What to produce: Please set down only the lines that run from the one containing "Technical Talks analysis" to the end of the listing below, exactly as written.

Provided data:
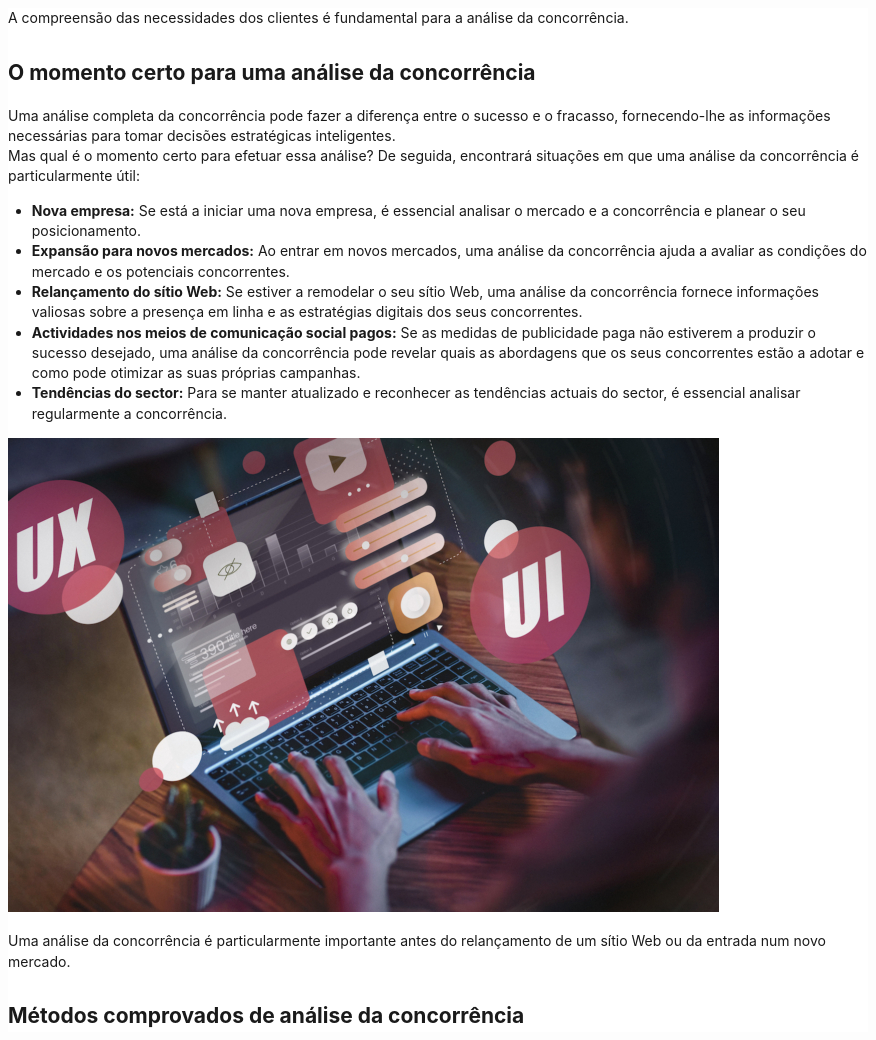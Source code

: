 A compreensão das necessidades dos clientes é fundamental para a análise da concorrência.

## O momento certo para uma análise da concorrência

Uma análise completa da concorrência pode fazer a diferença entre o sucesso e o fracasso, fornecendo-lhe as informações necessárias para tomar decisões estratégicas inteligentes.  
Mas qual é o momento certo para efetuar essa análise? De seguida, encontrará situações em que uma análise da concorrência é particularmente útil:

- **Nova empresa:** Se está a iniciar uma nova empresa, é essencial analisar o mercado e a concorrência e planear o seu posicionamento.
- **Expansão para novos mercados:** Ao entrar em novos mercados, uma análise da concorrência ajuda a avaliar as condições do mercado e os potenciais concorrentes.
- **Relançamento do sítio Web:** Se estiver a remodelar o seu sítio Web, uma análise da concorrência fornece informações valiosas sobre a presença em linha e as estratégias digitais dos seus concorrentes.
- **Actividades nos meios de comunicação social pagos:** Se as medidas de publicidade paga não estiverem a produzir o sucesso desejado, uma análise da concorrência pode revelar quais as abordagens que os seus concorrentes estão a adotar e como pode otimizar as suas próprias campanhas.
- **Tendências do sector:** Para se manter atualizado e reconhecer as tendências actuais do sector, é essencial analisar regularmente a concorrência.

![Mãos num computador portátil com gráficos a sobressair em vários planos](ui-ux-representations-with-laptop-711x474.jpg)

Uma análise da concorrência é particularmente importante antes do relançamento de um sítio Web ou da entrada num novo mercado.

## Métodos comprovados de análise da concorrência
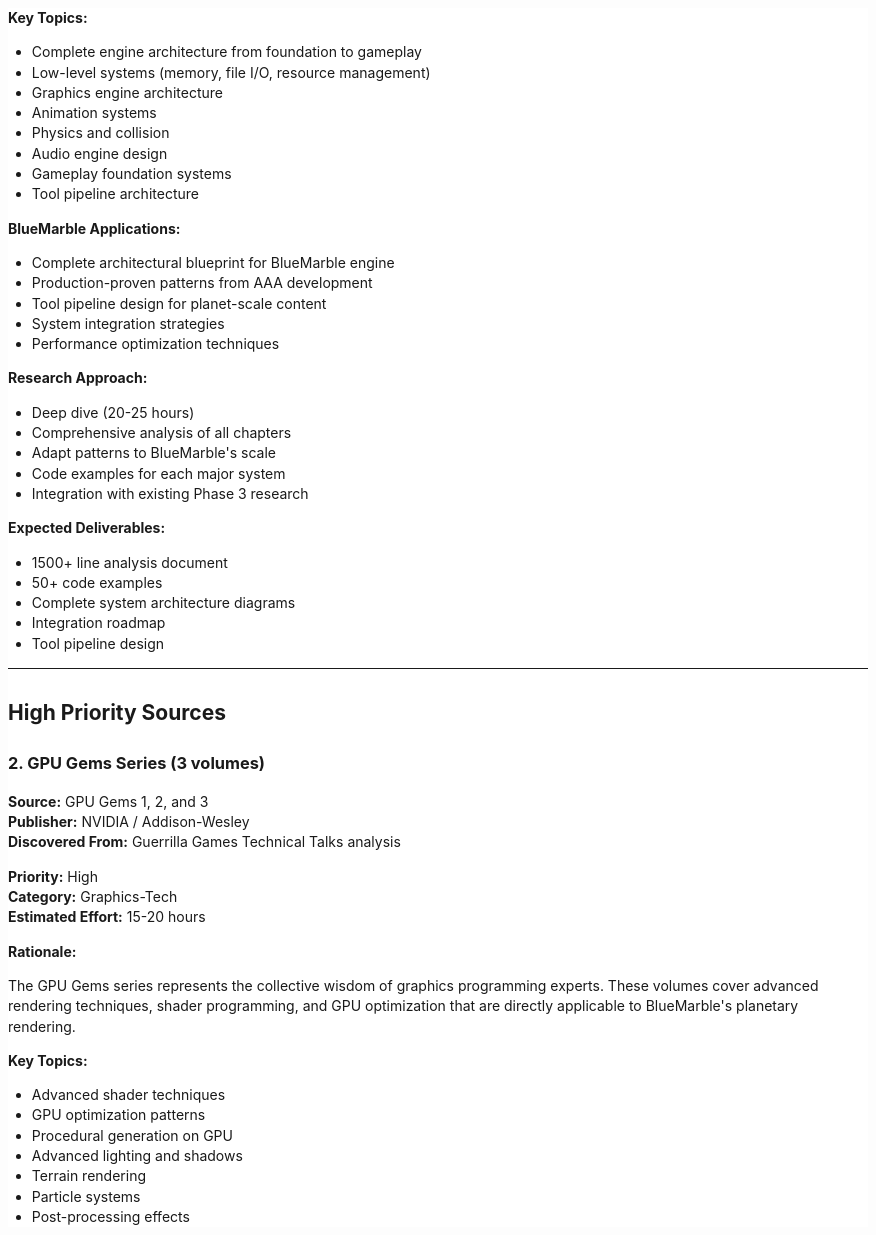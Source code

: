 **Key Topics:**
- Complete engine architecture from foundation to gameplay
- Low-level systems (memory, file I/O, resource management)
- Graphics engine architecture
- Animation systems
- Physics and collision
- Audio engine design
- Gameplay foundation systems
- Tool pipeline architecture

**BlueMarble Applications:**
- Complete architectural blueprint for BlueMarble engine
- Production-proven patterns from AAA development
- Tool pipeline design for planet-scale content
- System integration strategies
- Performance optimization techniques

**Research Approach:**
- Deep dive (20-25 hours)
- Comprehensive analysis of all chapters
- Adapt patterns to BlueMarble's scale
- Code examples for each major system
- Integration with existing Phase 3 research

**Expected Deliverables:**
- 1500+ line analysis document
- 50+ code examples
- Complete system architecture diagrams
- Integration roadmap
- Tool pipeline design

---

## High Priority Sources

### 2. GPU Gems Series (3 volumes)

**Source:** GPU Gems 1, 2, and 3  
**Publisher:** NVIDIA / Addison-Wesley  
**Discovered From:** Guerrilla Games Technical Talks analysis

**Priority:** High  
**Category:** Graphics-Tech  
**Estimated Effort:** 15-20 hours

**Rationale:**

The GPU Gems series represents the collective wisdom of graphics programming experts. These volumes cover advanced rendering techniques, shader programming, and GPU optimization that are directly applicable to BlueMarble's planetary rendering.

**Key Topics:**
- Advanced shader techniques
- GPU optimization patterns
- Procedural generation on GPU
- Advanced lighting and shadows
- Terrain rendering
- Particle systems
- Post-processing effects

Response box:
**Discovered From:** Guerrilla Games Technical Talks analysis

**Priority:** High  
**Category:** Graphics-Tech  
**Estimated Effort:** 15-20 hours

**Rationale:**

The GPU Gems series represents the collective wisdom of graphics programming experts. These volumes cover advanced rendering techniques, shader programming, and GPU optimization that are directly applicable to BlueMarble's planetary rendering.

**Key Topics:**
- Advanced shader techniques
- GPU optimization patterns
- Procedural generation on GPU
- Advanced lighting and shadows
- Terrain rendering
- Particle systems
- Post-processing effects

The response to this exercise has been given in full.